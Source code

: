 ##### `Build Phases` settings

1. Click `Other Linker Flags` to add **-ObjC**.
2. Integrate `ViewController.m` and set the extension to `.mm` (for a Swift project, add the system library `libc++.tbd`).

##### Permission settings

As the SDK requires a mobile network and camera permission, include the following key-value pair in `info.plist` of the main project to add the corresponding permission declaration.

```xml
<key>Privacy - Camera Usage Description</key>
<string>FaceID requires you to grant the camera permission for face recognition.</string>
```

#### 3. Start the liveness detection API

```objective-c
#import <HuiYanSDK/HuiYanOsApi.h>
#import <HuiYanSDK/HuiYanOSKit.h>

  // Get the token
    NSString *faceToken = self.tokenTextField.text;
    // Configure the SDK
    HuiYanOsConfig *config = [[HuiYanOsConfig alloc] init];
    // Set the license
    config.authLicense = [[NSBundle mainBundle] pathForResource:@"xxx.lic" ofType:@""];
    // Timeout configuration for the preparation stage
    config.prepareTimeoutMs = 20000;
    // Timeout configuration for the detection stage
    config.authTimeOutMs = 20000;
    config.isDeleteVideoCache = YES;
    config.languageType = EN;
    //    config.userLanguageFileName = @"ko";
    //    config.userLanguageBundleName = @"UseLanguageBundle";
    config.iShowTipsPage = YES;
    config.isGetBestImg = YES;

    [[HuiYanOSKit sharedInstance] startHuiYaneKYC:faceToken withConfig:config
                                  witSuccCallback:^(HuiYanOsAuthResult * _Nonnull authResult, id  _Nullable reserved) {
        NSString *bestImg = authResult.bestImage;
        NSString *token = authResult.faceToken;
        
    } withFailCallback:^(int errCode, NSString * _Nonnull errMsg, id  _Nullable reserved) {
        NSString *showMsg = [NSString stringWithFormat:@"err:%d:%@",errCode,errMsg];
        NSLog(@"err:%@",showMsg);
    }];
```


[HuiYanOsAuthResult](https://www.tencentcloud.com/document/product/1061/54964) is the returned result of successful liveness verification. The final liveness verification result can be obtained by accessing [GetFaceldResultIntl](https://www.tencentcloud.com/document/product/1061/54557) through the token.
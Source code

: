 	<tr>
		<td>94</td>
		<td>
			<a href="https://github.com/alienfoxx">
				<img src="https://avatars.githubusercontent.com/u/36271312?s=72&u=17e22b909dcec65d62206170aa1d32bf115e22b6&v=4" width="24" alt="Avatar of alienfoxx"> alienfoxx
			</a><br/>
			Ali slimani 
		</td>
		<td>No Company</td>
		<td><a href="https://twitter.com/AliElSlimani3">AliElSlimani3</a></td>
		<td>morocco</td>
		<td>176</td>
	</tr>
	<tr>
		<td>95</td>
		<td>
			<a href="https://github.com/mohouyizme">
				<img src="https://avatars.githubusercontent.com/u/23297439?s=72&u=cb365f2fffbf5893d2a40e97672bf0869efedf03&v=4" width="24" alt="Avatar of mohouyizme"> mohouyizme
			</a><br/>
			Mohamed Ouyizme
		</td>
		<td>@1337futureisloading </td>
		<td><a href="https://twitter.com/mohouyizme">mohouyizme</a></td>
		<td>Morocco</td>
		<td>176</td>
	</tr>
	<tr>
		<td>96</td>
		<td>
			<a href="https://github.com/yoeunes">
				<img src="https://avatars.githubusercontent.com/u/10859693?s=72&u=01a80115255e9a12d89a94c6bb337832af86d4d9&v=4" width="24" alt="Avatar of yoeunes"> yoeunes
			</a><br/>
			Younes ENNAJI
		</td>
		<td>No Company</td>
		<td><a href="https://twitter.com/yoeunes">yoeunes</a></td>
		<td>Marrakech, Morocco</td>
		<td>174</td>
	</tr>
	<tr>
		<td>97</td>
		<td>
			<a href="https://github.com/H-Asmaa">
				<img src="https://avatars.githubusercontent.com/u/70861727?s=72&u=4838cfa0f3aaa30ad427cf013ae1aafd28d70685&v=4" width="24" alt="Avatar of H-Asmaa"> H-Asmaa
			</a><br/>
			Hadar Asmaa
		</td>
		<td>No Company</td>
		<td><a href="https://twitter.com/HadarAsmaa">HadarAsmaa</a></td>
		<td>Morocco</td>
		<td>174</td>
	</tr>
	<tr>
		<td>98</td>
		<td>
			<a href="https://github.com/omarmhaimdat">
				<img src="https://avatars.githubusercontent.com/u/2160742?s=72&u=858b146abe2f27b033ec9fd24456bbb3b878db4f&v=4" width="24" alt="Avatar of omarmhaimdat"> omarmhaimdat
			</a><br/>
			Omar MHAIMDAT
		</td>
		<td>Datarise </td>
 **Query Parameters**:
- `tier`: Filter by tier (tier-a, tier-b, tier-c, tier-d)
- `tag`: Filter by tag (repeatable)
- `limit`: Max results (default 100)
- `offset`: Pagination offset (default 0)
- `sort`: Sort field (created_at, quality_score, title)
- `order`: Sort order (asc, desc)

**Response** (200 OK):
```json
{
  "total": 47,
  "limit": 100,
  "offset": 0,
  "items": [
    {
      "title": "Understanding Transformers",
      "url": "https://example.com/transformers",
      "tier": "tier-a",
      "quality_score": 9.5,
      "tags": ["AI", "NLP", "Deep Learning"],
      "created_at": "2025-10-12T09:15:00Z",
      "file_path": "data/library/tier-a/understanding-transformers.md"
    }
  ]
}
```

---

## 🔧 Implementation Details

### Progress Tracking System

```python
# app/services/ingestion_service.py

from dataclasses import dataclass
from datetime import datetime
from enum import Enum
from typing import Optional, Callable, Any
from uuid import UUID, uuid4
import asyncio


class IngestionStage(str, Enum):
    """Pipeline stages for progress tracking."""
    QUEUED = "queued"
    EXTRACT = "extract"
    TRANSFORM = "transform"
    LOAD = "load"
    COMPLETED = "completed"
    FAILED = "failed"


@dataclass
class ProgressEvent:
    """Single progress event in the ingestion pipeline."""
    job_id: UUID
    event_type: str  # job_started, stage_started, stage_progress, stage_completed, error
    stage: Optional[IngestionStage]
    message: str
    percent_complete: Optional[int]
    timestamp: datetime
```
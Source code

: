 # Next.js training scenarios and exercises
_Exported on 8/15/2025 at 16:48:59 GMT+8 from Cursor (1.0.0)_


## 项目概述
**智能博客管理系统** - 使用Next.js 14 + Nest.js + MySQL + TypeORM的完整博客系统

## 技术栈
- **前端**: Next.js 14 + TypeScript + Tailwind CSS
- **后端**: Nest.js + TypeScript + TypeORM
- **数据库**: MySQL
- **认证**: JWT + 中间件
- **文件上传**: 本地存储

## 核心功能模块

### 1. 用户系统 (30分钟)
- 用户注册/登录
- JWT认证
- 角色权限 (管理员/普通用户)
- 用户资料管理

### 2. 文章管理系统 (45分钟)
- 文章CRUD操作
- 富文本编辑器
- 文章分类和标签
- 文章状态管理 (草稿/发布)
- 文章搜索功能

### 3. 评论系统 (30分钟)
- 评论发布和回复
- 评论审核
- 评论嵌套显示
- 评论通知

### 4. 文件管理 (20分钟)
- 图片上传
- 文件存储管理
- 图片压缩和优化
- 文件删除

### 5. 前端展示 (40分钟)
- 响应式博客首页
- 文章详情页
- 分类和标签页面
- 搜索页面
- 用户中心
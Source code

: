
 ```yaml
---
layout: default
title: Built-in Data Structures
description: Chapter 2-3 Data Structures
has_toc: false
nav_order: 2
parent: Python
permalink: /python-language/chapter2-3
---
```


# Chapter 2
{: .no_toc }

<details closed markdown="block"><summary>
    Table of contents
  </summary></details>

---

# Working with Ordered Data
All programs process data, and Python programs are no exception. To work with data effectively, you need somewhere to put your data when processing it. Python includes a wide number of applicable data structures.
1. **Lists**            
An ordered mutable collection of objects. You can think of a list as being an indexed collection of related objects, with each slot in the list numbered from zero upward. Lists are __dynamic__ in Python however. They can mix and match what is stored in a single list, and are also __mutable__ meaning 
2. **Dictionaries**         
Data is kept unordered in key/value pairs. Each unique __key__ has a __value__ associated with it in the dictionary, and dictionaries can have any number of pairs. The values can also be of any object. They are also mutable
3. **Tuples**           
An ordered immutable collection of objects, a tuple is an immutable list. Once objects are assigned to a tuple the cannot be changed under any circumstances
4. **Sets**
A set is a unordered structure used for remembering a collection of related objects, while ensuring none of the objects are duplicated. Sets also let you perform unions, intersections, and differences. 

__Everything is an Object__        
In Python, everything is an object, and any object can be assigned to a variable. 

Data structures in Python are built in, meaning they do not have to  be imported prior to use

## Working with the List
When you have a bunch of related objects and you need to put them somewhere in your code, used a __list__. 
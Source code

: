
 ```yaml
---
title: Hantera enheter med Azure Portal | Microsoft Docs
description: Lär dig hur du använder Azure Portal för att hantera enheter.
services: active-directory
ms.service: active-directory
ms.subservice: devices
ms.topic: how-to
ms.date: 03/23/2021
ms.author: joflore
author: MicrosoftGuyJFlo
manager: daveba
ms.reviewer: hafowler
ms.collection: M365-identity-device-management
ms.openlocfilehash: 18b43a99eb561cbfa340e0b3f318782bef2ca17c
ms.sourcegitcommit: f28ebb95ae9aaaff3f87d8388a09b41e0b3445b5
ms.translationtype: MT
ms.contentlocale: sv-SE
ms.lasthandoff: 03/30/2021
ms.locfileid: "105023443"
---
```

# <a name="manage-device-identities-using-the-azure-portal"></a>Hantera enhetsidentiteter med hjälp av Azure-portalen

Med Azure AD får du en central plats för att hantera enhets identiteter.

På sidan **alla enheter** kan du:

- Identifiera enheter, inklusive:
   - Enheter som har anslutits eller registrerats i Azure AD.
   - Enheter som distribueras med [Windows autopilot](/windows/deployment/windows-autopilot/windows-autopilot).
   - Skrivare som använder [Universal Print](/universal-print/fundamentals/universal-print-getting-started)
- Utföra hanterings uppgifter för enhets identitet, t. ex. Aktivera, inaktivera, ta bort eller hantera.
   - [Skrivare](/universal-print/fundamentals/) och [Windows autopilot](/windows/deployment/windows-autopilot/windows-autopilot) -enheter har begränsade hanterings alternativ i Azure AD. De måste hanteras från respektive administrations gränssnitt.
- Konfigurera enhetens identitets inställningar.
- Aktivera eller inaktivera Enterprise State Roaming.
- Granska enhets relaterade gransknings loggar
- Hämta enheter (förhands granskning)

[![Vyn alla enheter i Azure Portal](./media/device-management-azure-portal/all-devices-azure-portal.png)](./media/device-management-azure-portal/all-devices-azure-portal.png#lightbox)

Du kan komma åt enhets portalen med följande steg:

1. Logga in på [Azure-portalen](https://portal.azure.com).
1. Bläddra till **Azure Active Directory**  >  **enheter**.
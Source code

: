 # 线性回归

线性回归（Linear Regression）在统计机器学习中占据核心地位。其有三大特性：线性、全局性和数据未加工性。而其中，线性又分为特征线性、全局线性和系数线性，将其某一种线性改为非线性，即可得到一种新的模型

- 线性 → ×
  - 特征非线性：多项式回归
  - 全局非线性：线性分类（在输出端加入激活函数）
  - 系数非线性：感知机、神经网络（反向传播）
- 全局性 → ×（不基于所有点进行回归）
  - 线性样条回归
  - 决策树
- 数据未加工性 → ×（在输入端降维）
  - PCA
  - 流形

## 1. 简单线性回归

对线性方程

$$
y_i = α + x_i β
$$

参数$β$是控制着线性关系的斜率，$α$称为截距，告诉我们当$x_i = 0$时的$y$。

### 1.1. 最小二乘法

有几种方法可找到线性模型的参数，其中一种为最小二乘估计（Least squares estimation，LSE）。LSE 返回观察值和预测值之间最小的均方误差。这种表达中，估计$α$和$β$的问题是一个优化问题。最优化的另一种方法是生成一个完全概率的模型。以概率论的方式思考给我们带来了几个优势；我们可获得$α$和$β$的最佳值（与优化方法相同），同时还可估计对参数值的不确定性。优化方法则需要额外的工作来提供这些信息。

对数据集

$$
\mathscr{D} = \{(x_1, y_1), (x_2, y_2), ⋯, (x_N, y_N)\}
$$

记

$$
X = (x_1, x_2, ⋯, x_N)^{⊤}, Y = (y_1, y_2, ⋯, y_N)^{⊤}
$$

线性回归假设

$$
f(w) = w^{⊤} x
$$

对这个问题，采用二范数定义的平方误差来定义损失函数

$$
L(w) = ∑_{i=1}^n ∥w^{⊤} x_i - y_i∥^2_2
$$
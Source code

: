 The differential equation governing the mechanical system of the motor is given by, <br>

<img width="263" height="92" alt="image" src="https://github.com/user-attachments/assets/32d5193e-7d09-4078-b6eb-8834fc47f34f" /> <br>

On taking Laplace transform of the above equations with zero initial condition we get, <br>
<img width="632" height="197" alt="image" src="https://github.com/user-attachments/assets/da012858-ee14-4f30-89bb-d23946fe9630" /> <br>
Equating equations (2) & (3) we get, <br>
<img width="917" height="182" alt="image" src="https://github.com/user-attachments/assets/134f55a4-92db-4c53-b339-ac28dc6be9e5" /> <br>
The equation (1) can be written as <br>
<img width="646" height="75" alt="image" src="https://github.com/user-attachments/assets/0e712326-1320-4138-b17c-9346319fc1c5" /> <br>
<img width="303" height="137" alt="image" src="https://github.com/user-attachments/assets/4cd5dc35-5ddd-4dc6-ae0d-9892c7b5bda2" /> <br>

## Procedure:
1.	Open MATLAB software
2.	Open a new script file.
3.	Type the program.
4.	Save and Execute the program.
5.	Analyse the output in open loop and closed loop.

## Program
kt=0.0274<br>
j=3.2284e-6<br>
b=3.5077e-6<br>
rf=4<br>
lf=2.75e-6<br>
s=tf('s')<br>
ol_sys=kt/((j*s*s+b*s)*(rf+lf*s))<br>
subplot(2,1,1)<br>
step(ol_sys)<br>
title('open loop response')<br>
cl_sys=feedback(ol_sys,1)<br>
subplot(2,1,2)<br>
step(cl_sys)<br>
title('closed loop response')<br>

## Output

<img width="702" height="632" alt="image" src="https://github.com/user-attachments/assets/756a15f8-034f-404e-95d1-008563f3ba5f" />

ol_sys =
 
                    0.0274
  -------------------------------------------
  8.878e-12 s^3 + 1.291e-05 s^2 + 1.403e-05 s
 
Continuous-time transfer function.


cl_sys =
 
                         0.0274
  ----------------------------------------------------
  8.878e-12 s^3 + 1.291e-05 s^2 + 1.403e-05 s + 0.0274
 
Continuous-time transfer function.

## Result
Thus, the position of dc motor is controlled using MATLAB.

****************

### Prompt
Everything from the line containing "new script file." to the bottom of the listing is to be set down exactly; leave out all other lines.

### Result for this task
2.	Open a new script file.
3.	Type the program.
4.	Save and Execute the program.
5.	Analyse the output in open loop and closed loop.

## Program
kt=0.0274<br>
j=3.2284e-6<br>
b=3.5077e-6<br>
rf=4<br>
lf=2.75e-6<br>
s=tf('s')<br>
ol_sys=kt/((j*s*s+b*s)*(rf+lf*s))<br>
subplot(2,1,1)<br>
step(ol_sys)<br>
title('open loop response')<br>
cl_sys=feedback(ol_sys,1)<br>
subplot(2,1,2)<br>
step(cl_sys)<br>
title('closed loop response')<br>

## Output

<img width="702" height="632" alt="image" src="https://github.com/user-attachments/assets/756a15f8-034f-404e-95d1-008563f3ba5f" />

ol_sys =
 
                    0.0274
  -------------------------------------------
  8.878e-12 s^3 + 1.291e-05 s^2 + 1.403e-05 s
 
Continuous-time transfer function.


cl_sys =
 
                         0.0274
  ----------------------------------------------------
  8.878e-12 s^3 + 1.291e-05 s^2 + 1.403e-05 s + 0.0274
 
Continuous-time transfer function.

## Result
Thus, the position of dc motor is controlled using MATLAB.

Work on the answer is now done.